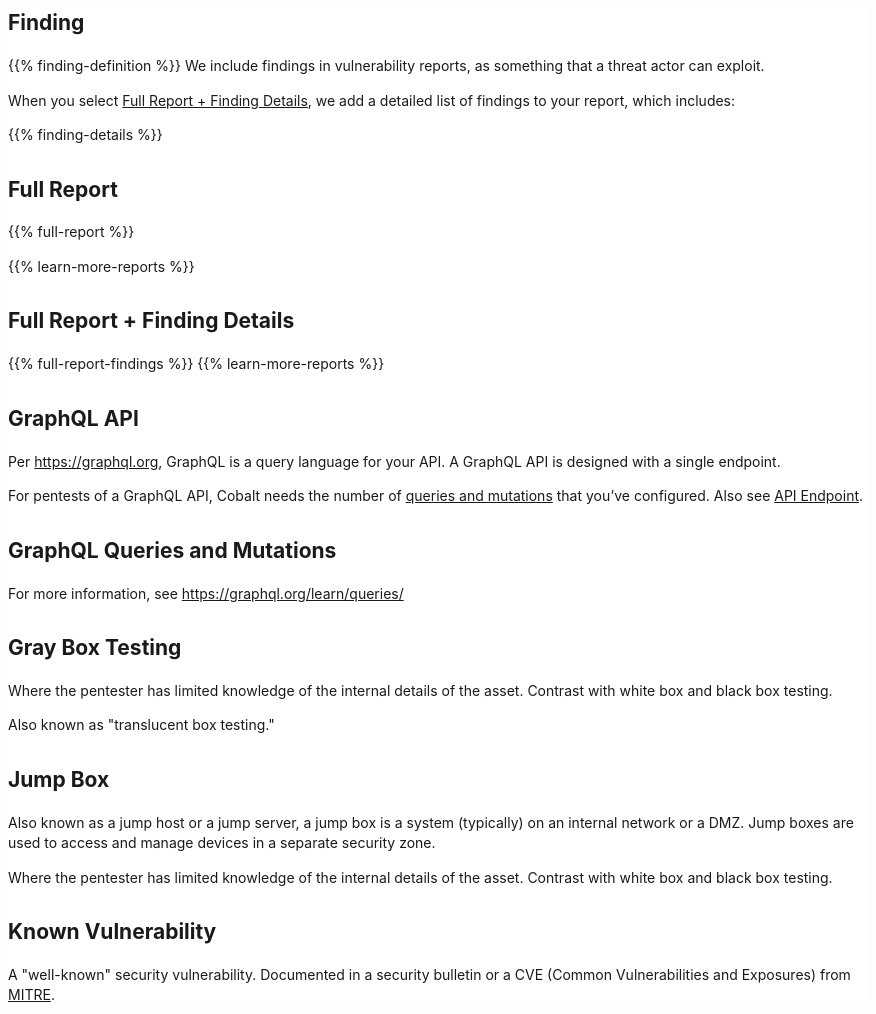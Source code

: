 ## Finding

{{% finding-definition %}} We include findings in vulnerability
reports, as something that a threat actor can exploit.

When you select [Full Report + Finding Details](/platform-deep-dive/pentests/reports/report-contents/#appendix-a---finding-details),
we add a detailed list of findings to your report, which includes:

{{% finding-details %}}

## Full Report

{{% full-report %}}

{{% learn-more-reports %}}

## Full Report + Finding Details

{{% full-report-findings %}} {{% learn-more-reports %}}

## GraphQL API

Per https://graphql.org, GraphQL is a query language for your API. A GraphQL API is designed with a single endpoint.

For pentests of a GraphQL API, Cobalt needs the number of [queries and mutations](https://graphql.org/learn/queries/) that you’ve configured. Also see [API Endpoint](#api-endpoint).

## GraphQL Queries and Mutations

For more information, see https://graphql.org/learn/queries/

## Gray Box Testing

Where the pentester has limited knowledge of the internal details of the asset. Contrast
with white box and black box testing.

Also known as "translucent box testing."

## Jump Box

Also known as a jump host or a jump server, a jump box is a system (typically) on an internal
network or a DMZ. Jump boxes are used to access and manage devices in a separate security zone.

Where the pentester has limited knowledge of the internal details of the asset. Contrast
with white box and black box testing.

## Known Vulnerability

A "well-known" security vulnerability. Documented in a security bulletin or a CVE
(Common Vulnerabilities and Exposures) from [MITRE](https://cve.mitre.org).
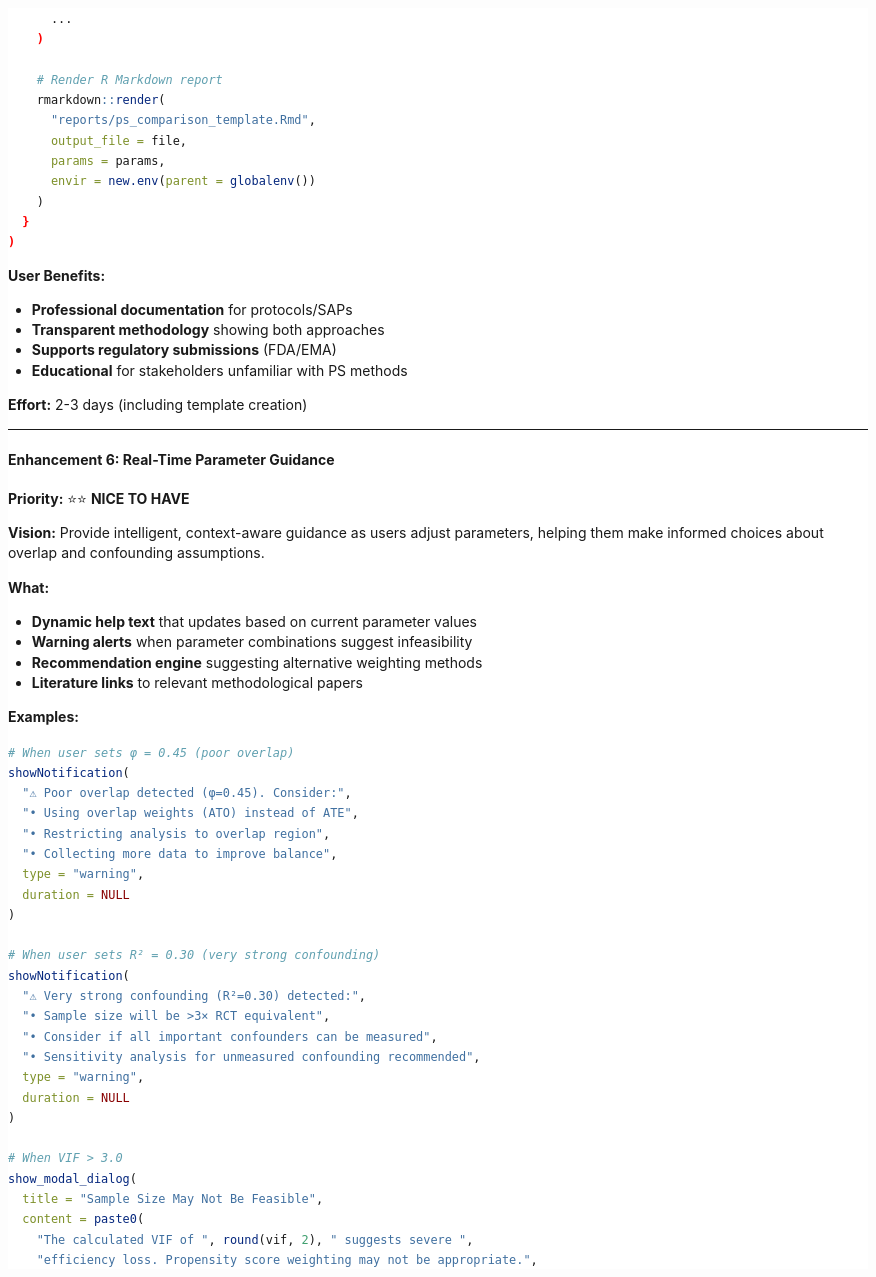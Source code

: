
 ```r
      ...
    )

    # Render R Markdown report
    rmarkdown::render(
      "reports/ps_comparison_template.Rmd",
      output_file = file,
      params = params,
      envir = new.env(parent = globalenv())
    )
  }
)
```

**User Benefits:**
- **Professional documentation** for protocols/SAPs
- **Transparent methodology** showing both approaches
- **Supports regulatory submissions** (FDA/EMA)
- **Educational** for stakeholders unfamiliar with PS methods

**Effort:** 2-3 days (including template creation)

---

#### **Enhancement 6: Real-Time Parameter Guidance**

**Priority:** ⭐⭐ **NICE TO HAVE**

**Vision:**
Provide intelligent, context-aware guidance as users adjust parameters, helping them make informed choices about overlap and confounding assumptions.

**What:**
- **Dynamic help text** that updates based on current parameter values
- **Warning alerts** when parameter combinations suggest infeasibility
- **Recommendation engine** suggesting alternative weighting methods
- **Literature links** to relevant methodological papers

**Examples:**
```r
# When user sets φ = 0.45 (poor overlap)
showNotification(
  "⚠️ Poor overlap detected (φ=0.45). Consider:",
  "• Using overlap weights (ATO) instead of ATE",
  "• Restricting analysis to overlap region",
  "• Collecting more data to improve balance",
  type = "warning",
  duration = NULL
)

# When user sets R² = 0.30 (very strong confounding)
showNotification(
  "⚠️ Very strong confounding (R²=0.30) detected:",
  "• Sample size will be >3× RCT equivalent",
  "• Consider if all important confounders can be measured",
  "• Sensitivity analysis for unmeasured confounding recommended",
  type = "warning",
  duration = NULL
)

# When VIF > 3.0
show_modal_dialog(
  title = "Sample Size May Not Be Feasible",
  content = paste0(
    "The calculated VIF of ", round(vif, 2), " suggests severe ",
    "efficiency loss. Propensity score weighting may not be appropriate.",
```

** REQUIRED ACTION **
Please copy the data shown above word for word, omitting the pictures.

** YOUR SOLUTION **
Source code

: ## Finding

{{% finding-definition %}} We include findings in vulnerability
reports, as something that a threat actor can exploit.

When you select [Full Report + Finding Details](/platform-deep-dive/pentests/reports/report-contents/#appendix-a---finding-details),
we add a detailed list of findings to your report, which includes:

{{% finding-details %}}

## Full Report

{{% full-report %}}

{{% learn-more-reports %}}

## Full Report + Finding Details

{{% full-report-findings %}} {{% learn-more-reports %}}

## GraphQL API

Per https://graphql.org, GraphQL is a query language for your API. A GraphQL API is designed with a single endpoint.

For pentests of a GraphQL API, Cobalt needs the number of [queries and mutations](https://graphql.org/learn/queries/) that you’ve configured. Also see [API Endpoint](#api-endpoint).

## GraphQL Queries and Mutations

For more information, see https://graphql.org/learn/queries/

## Gray Box Testing

Where the pentester has limited knowledge of the internal details of the asset. Contrast
with white box and black box testing.

Also known as "translucent box testing."

## Jump Box

Also known as a jump host or a jump server, a jump box is a system (typically) on an internal
network or a DMZ. Jump boxes are used to access and manage devices in a separate security zone.

Where the pentester has limited knowledge of the internal details of the asset. Contrast
with white box and black box testing.

## Known Vulnerability

A "well-known" security vulnerability. Documented in a security bulletin or a CVE
(Common Vulnerabilities and Exposures) from [MITRE](https://cve.mitre.org).
Source code

:
 ```r
      ...
    )

    # Render R Markdown report
    rmarkdown::render(
      "reports/ps_comparison_template.Rmd",
      output_file = file,
      params = params,
      envir = new.env(parent = globalenv())
    )
  }
)
```

**User Benefits:**
- **Professional documentation** for protocols/SAPs
- **Transparent methodology** showing both approaches
- **Supports regulatory submissions** (FDA/EMA)
- **Educational** for stakeholders unfamiliar with PS methods

**Effort:** 2-3 days (including template creation)

---

#### **Enhancement 6: Real-Time Parameter Guidance**

**Priority:** ⭐⭐ **NICE TO HAVE**

**Vision:**
Provide intelligent, context-aware guidance as users adjust parameters, helping them make informed choices about overlap and confounding assumptions.

**What:**
- **Dynamic help text** that updates based on current parameter values
- **Warning alerts** when parameter combinations suggest infeasibility
- **Recommendation engine** suggesting alternative weighting methods
- **Literature links** to relevant methodological papers

**Examples:**
```r
# When user sets φ = 0.45 (poor overlap)
showNotification(
  "⚠️ Poor overlap detected (φ=0.45). Consider:",
  "• Using overlap weights (ATO) instead of ATE",
  "• Restricting analysis to overlap region",
  "• Collecting more data to improve balance",
  type = "warning",
  duration = NULL
)

# When user sets R² = 0.30 (very strong confounding)
showNotification(
  "⚠️ Very strong confounding (R²=0.30) detected:",
  "• Sample size will be >3× RCT equivalent",
  "• Consider if all important confounders can be measured",
  "• Sensitivity analysis for unmeasured confounding recommended",
  type = "warning",
  duration = NULL
)

# When VIF > 3.0
show_modal_dialog(
  title = "Sample Size May Not Be Feasible",
  content = paste0(
    "The calculated VIF of ", round(vif, 2), " suggests severe ",
    "efficiency loss. Propensity score weighting may not be appropriate.",
```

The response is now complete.